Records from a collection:
★ ★ ★ ★ ★ ★ ★
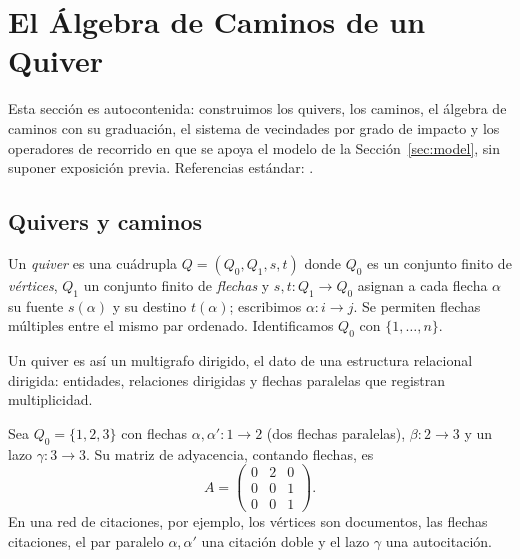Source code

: \documentclass[runningheads]{llncs}
\newcommand{\Adj}{A}
\begin{document}
\section{El Álgebra de Caminos de un Quiver}\label{sec:algebra}

Esta sección es autocontenida: construimos los quivers, los caminos, el álgebra
de caminos con su graduación, el sistema de vecindades por grado de impacto y
los operadores de recorrido en que se apoya el modelo de la
Sección~\ref{sec:model}, sin suponer exposición previa. Referencias estándar:
\cite{schiffler2014quiver,assem2006elements}.

\subsection{Quivers y caminos}

\begin{definition}
Un \emph{quiver} es una cuádrupla $Q=(Q_0,Q_1,s,t)$ donde $Q_0$ es un conjunto
finito de \emph{vértices}, $Q_1$ un conjunto finito de \emph{flechas} y
$s,t\colon Q_1\to Q_0$ asignan a cada flecha $\alpha$ su fuente $s(\alpha)$ y
su destino $t(\alpha)$; escribimos $\alpha\colon i\to j$. Se permiten flechas
múltiples entre el mismo par ordenado. Identificamos $Q_0$ con $\{1,\dots,n\}$.
\end{definition}

Un quiver es así un multigrafo dirigido, el dato de una estructura relacional
dirigida: entidades, relaciones dirigidas y flechas paralelas que registran
multiplicidad.

\begin{example}\label{ex:firstquiver}
Sea $Q_0=\{1,2,3\}$ con flechas $\alpha,\alpha'\colon 1\to 2$ (dos flechas
paralelas), $\beta\colon 2\to 3$ y un lazo $\gamma\colon 3\to 3$. Su matriz de
adyacencia, contando flechas, es
\[
  \Adj=\begin{pmatrix}0&2&0\\0&0&1\\0&0&1\end{pmatrix}.
\]
En una red de citaciones, por ejemplo, los vértices son documentos, las flechas
citaciones, el par paralelo $\alpha,\alpha'$ una citación doble y el lazo
$\gamma$ una autocitación.
\end{example}
\end{document}
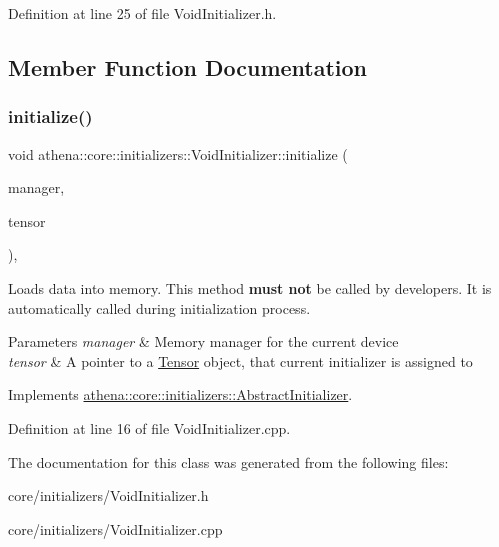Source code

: Definition at line 25 of file Void\+Initializer.\+h.



\subsection{Member Function Documentation}
\mbox{\label{classathena_1_1core_1_1initializers_1_1_void_initializer_adcb637175e8cad5841cb21e53e0e138f}} 
\subsubsection{\texorpdfstring{initialize()}{initialize()}}
{\footnotesize\ttfamily void athena\+::core\+::initializers\+::\+Void\+Initializer\+::initialize (\begin{DoxyParamCaption}\item[{\mbox{\hyperlink{classathena_1_1backend_1_1_abstract_memory_manager}{athena\+::backend\+::\+Abstract\+Memory\+Manager}} $\ast$}]{manager,  }\item[{\mbox{\hyperlink{classathena_1_1core_1_1_tensor}{Tensor}} $\ast$}]{tensor }\end{DoxyParamCaption})\hspace{0.3cm}{\ttfamily [override]}, {\ttfamily [virtual]}}

Loads data into memory. This method {\bfseries must not} be called by developers. It is automatically called during initialization process. 
\begin{DoxyParams}{Parameters}
{\em manager} & Memory manager for the current device \\
\hline
{\em tensor} & A pointer to a \mbox{\hyperlink{classathena_1_1core_1_1_tensor}{Tensor}} object, that current initializer is assigned to \\
\hline
\end{DoxyParams}


Implements \mbox{\hyperlink{classathena_1_1core_1_1initializers_1_1_abstract_initializer_a9c0f0c57add306c9da8ffe8797532f62}{athena\+::core\+::initializers\+::\+Abstract\+Initializer}}.



Definition at line 16 of file Void\+Initializer.\+cpp.



The documentation for this class was generated from the following files\+:\begin{DoxyCompactItemize}
\item 
core/initializers/Void\+Initializer.\+h\item 
core/initializers/Void\+Initializer.\+cpp\end{DoxyCompactItemize}
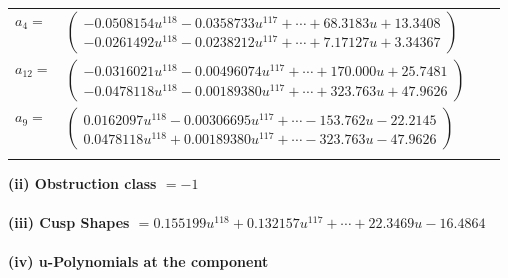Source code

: \documentclass[1p]{elsarticle_modified}
\theoremstyle{definition}
\begin{document}
\begin{tabular}{m{7pt} m{180pt} m{7pt} m{180pt} }
\flushright $a_{4}=$&$\begin{pmatrix}-0.0508154 u^{118}-0.0358733 u^{117}+\cdots+68.3183 u+13.3408\\-0.0261492 u^{118}-0.0238212 u^{117}+\cdots+7.17127 u+3.34367\end{pmatrix}$ \\
\flushright $a_{12}=$&$\begin{pmatrix}-0.0316021 u^{118}-0.00496074 u^{117}+\cdots+170.000 u+25.7481\\-0.0478118 u^{118}-0.00189380 u^{117}+\cdots+323.763 u+47.9626\end{pmatrix}$ \\
\flushright $a_{9}=$&$\begin{pmatrix}0.0162097 u^{118}-0.00306695 u^{117}+\cdots-153.762 u-22.2145\\0.0478118 u^{118}+0.00189380 u^{117}+\cdots-323.763 u-47.9626\end{pmatrix}$\\&\end{tabular}
\flushleft \textbf{(ii) Obstruction class $= -1$}\\~\\
\flushleft \textbf{(iii) Cusp Shapes $= 0.155199 u^{118}+0.132157 u^{117}+\cdots+22.3469 u-16.4864$}\\~\\
\newpage\renewcommand{\arraystretch}{1}
\flushleft \textbf{(iv) u-Polynomials at the component}\newline \\
\end{document}
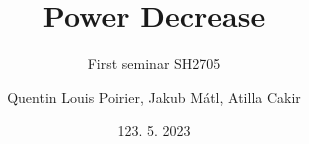 

\title[APROS simulations of BWR transients]{Power Decrease}
\subtitle{First seminar SH2705}
\author{Quentin Louis Poirier, Jakub Mátl, Atilla Cakir}
\date[24/05/23]{123. 5. 2023}
\usepackage{comment}

\usepackage[style=authoryear-ibid,backend=biber]{biblatex}
\usepackage{pgfplots}
\pgfplotsset{compat=1.18}



\nologo %




\frame{\titlepage}


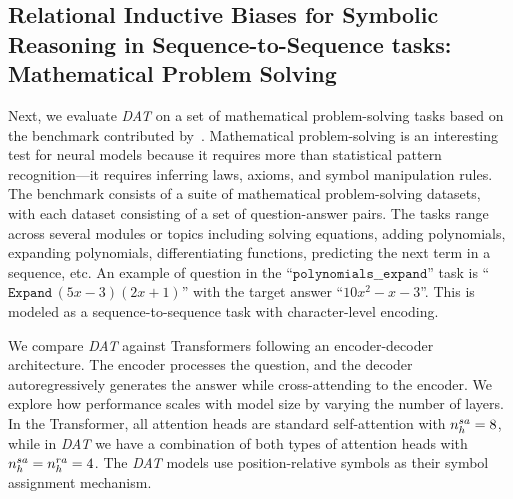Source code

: 

\subsection{Relational Inductive Biases for Symbolic Reasoning in Sequence-to-Sequence tasks: Mathematical Problem Solving}\label{ssec:math}

Next, we evaluate \textit{DAT} on a set of mathematical problem-solving tasks based on the benchmark contributed by~\citet{saxtonAnalyzingMathematicalReasoning2019}. Mathematical problem-solving is an interesting test for neural models because it requires more than statistical pattern recognition---it requires inferring laws, axioms, and symbol manipulation rules. The benchmark consists of a suite of mathematical problem-solving datasets, with each dataset consisting of a set of question-answer pairs. The tasks range across several modules or topics including solving equations, adding polynomials, expanding polynomials, differentiating functions, predicting the next term in a sequence, etc. An example of question in the ``$\mathtt{polynomials\_\_expand}$'' task is ``$\mathtt{Expand}\, (5x-3)(2x+1)$'' with the target answer ``$10x^2 -x -3$''. This is modeled as a sequence-to-sequence task with character-level encoding.

We compare \textit{DAT} against Transformers following an encoder-decoder architecture. The encoder processes the question, and the decoder autoregressively generates the answer while cross-attending to the encoder. We explore how performance scales with model size by varying the number of layers. In the Transformer, all attention heads are standard self-attention with $n_h^{sa} = 8$, while in \textit{DAT} we have a combination of both types of attention heads with $n_h^{sa} = n_h^{ra} = 4$. The \textit{DAT} models use position-relative symbols as their symbol assignment mechanism.

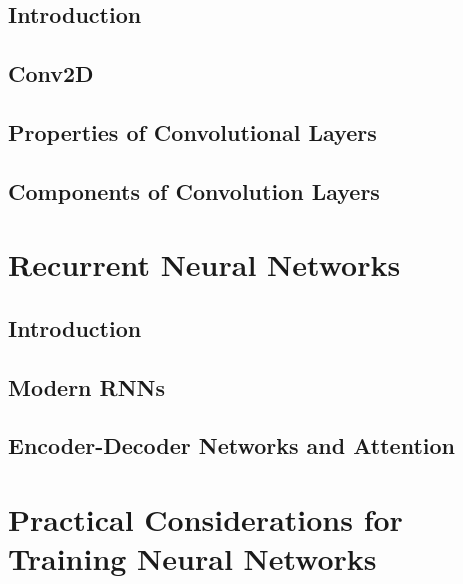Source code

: \documentclass[13pt,compress]{beamer}
\begin{document}
\subsection{Introduction}

\subsection{Conv2D}

\subsection{Properties of Convolutional Layers}

\subsection{Components of Convolution Layers}

\section{Recurrent Neural Networks}
\subsection{Introduction}



\subsection{Modern RNNs}

\subsection{Encoder-Decoder Networks and Attention}


\section{Practical Considerations for Training Neural Networks}
\end{document}
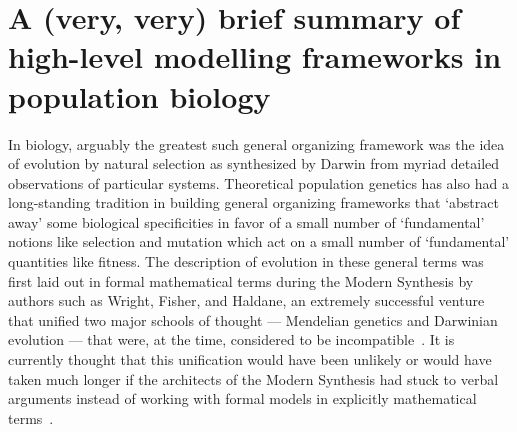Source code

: \section{A (very, very) brief summary of high-level modelling frameworks in population biology}\label{sec_history}

In biology, arguably the greatest such general organizing framework was the idea of evolution by natural selection as synthesized by Darwin from myriad detailed observations of particular systems. Theoretical population genetics has also had a long-standing tradition in building general organizing frameworks that `abstract away' some biological specificities in favor of a small number of `fundamental' notions like selection and mutation which act on a small number of `fundamental' quantities like fitness. The description of evolution in these general terms was first laid out in formal mathematical terms during the Modern Synthesis by authors such as Wright, Fisher, and Haldane, an extremely successful venture that unified two major schools of thought --- Mendelian genetics and Darwinian evolution --- that were, at the time, considered to be incompatible~\citep{provine_origins_2001}. It is currently thought that this unification would have been unlikely or would have taken much longer if the architects of the Modern Synthesis had stuck to verbal arguments instead of working with formal models in explicitly mathematical terms~\citep{walsh_darwins_2014}. 

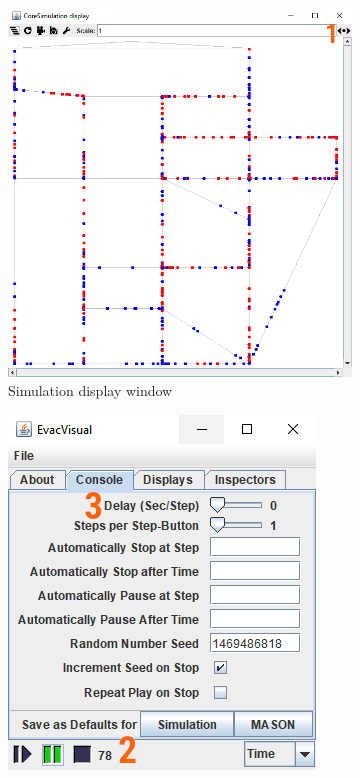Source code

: \begin{figure}
    \centering
    \begin{subfigure}[b]{0.5\textwidth}
        \centering
         \includegraphics[width=\textwidth]{images/display_edit.png}
         \caption{Simulation display window}
         \label{fig:gui_display}
    \end{subfigure}
    \hspace{1cm}
    \begin{subfigure}[b]{0.3\textwidth}
        \centering
         \includegraphics[width=\textwidth]{images/console_edit.png}

\end{subfigure}
\end{figure}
★ ★ ★ ★ ★ ★ ★
Using the entries, return every line where the word "conjunto" can be found.

_RESPONSE AREA_.
Un \emph{quiver} es una cuádrupla $Q=(Q_0,Q_1,s,t)$ donde $Q_0$ es un conjunto
finito de \emph{vértices}, $Q_1$ un conjunto finito de \emph{flechas} y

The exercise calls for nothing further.